Золотинка колебалась, не имея возможности задерживаться, и только откровенное пренебрежение к загубленной жизни, которое выказывал Карась, заставило ее коснуться узницы и отвести с лица паутину волос. Зрачки дрогнули, девушка вскинула беспокойный взгляд.

– Осторожней же, говорю! – с непонятным злорадством повторил сторож.

Но волна подмывающего чувства уже влекла Золотинку. Смелым движением души она зажгла Рукосилов перстень, сколько можно было выжать из тухлого камня, присела, взяла девушку за плечо. И со страстной жаждой гибели, желанием раствориться в чуде, перехватила ее под густым покровом волос за спину, прижала к себе, а губами нашла губы. Содрогаясь, она ощутила трепет пойманного существа.

Болезненный ток пронизал сумасшедшую девушку, она сделала неверную попытку отстраниться и, окончательно потеряв себя, прильнула, гибко обвилась вокруг Золотинки, как прибитая течением водоросль. Судорожная дрожь пробежала по слившимся телам… И вдруг узница дернулась и глянула распахнутыми глазами.

Заполнившие тесноту подземелья вооруженные люди строго молчали. То была благоговейная и возвышенная тишина, исключавшая легкомысленное, пустое слово.

Девушка отстранилась и увидела каменный свод, лица, тени… Она подвинулась, пугаясь, совершенно осмысленно, испуг ее уже ничем не походил на безумие, – и поймала под волной волос цепь… В лице выразилось напряжение мысли, словно узница припоминала ускользающий сон и не могла припомнить.

– Что это? – сказала она, жалобно оглядываясь.
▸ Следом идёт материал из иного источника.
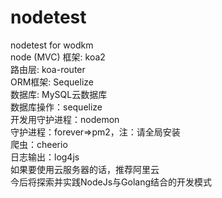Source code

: # nodetest
nodetest for wodkm  
node (MVC) 框架: koa2  
路由层: koa-router  
ORM框架: Sequelize  
数据库: MySQL云数据库  
数据库操作：sequelize  
开发用守护进程：nodemon  
守护进程：forever=>pm2，注：请全局安装  
爬虫：cheerio  
日志输出：log4js  
如果要使用云服务器的话，推荐阿里云  
今后将探索并实践NodeJs与Golang结合的开发模式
У нее оказался чудесный полнозвучный голос.

– Как тебя зовут? – затрудненно, будто глотая слезы, спросила Золотинка.

– Кто этот человек? – вздрогнула узница, наткнувшись взглядом на Карася.





– Не бойся, – быстро сказала Золотинка.

– Пусть… не подходит. – Узница брезгливо тряхнула головой, выражая этим движением больше того, что сказала.

Золотинка глянула, и тюремщик, искривив лягушачий рот в невыразимой смеси нахальства, смирения и растерянности, попятился.

Тут, словно что-то вспомнив, узница порывисто вскочила, обнажившись с ног до головы. Нагота девушки заставила мужиков помрачнеть, кто потупился, кто закусил губу. Сжалось сердце у Золотинки: отчетливая рябь ребер, впалый живот, исхудалые бедра, на которых углами проступали кости таза. Только волосы, безумное буйство волос на плечах и на темном лоне не изменило красавице. Кто-то из ратников накинул на плечи узницы истрепанный походный плащ, опавший на самые щиколотки.

– Рубите оковы! – со злобным ожесточением бросила Золотинка.

Зазвенели мечи, полетели искры.

– Не оставляй меня! – шептала узница, прижимаясь к спасительнице. – Не оставляй меня, с ума сойти можно!

Оглядываясь вокруг, она ничего не спрашивала. Не вопросы – детское любопытство выказывали ее чудесные, живые и влажные глаза.

– Меня зовут Золотинка, – сообщила волшебница, когда вспотевшие от работы ратники, немало попортив мечи, разрубили цепь и стих все подавляющий звон.

– Золотинка? Зовут?.. – девушка встрепенулась и вспомнила: – Меня зовут Фелиса. Фе-ли-са, – протянула она, как будто пытаясь освоить и запомнить чужое имя.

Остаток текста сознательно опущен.